When you enter a seed word (the word you are trying to rank), you'll get some questions that people ask about that keyword. You can then switch to propositions -- 'the best cat toy without feathers,' for example. This tool also does comparisons -- the best cat or dog toy on the market".
Finally, Answer the Public offers up alphabetical suggestions -- more Google autocomplete suggestions -- and related searches.
OMG! They're EVERYWHERE! No, literally. This tool is a Chrome extension that gives you the data as you go through your regular day. I don't know about you, but here at Alyky, we do thousands of searches every day. This nifty little extension adds Cost Per Click search volume and competition data to all your favorite, most often used websites.

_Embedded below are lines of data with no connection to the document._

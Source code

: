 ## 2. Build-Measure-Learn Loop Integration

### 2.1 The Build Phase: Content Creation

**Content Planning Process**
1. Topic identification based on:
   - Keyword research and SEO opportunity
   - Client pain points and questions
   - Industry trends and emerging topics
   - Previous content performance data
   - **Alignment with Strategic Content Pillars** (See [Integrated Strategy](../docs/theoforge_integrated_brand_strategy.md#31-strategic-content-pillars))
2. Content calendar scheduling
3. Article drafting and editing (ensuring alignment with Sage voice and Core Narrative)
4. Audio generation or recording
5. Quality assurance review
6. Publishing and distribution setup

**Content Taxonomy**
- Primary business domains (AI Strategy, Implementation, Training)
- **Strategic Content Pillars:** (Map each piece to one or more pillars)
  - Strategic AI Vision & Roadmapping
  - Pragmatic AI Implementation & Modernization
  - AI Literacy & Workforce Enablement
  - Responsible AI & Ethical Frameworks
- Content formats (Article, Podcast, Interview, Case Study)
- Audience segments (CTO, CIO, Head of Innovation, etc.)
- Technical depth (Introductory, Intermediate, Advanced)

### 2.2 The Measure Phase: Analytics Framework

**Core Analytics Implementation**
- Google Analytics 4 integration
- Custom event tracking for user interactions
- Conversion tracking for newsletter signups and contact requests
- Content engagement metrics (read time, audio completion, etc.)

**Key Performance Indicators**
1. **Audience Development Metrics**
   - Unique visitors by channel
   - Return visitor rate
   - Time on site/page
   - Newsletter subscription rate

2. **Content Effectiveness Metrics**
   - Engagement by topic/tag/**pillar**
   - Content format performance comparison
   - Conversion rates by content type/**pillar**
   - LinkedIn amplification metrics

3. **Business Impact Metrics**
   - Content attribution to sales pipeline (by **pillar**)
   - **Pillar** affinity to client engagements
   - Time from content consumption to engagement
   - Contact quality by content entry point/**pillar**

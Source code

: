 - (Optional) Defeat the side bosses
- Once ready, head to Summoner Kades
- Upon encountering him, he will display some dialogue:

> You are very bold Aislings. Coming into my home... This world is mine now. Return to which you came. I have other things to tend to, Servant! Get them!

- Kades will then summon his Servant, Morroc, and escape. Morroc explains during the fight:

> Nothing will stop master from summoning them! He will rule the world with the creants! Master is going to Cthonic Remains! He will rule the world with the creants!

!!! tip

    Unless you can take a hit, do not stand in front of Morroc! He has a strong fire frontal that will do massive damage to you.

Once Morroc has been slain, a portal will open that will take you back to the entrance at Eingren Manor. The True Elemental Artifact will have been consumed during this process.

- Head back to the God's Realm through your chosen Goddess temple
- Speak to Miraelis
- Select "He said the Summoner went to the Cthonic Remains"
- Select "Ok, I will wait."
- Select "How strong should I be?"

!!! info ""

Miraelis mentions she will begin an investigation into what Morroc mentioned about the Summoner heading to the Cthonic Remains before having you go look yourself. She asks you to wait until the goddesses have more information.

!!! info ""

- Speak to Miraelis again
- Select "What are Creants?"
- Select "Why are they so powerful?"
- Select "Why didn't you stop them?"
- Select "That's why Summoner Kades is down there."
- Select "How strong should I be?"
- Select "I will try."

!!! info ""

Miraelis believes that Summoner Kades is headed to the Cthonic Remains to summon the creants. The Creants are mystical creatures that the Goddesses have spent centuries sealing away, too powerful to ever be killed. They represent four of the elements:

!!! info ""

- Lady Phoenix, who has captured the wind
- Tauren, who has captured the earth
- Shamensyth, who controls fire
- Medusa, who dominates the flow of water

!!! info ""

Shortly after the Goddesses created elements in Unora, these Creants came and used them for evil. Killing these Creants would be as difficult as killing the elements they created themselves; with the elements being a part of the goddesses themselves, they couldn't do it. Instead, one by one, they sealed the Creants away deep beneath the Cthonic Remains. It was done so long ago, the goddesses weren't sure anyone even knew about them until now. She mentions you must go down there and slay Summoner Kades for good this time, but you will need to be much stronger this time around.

Essentially, you're turning your everyday browsing into research without any additional effort. One important thing to consider is that the search volume data will not be as accurate as the data you're going to get from a paid search, but it will definitely give you jumping-off points. (If you use this and Keyword Shitter together, you'll get the search volume of all that autocomplete data. Nifty, huh?)
Here's another cool Chrome extension that creates a pretty word cloud of the results. Tap that extension on any page, and it will pull all the relevant keywords out of the copy. You can play around with other insights for keywords, including opportunity, searches, and competition. There are a few other data points in there too if you dig deeper. One of the best parts about this tool is that you can paste the data very neatly into a Google Sheet.
OK, so this might sound like we're being condescending, but Google really is one of the best keyword research tools out there. Their autosuggest feature generates a bazillion number of keyword ideas. The "People also Ask" box is a goldmine.
All of those questions are ones that Google already knows people are asking. Your customers are actively looking for answers to these questions. The best part is, if you click on any one of those questions, you'll get a whole bunch more. You can keep doing this forever and ever, and you'll have an infinite list of the kinds of things that people are searching for.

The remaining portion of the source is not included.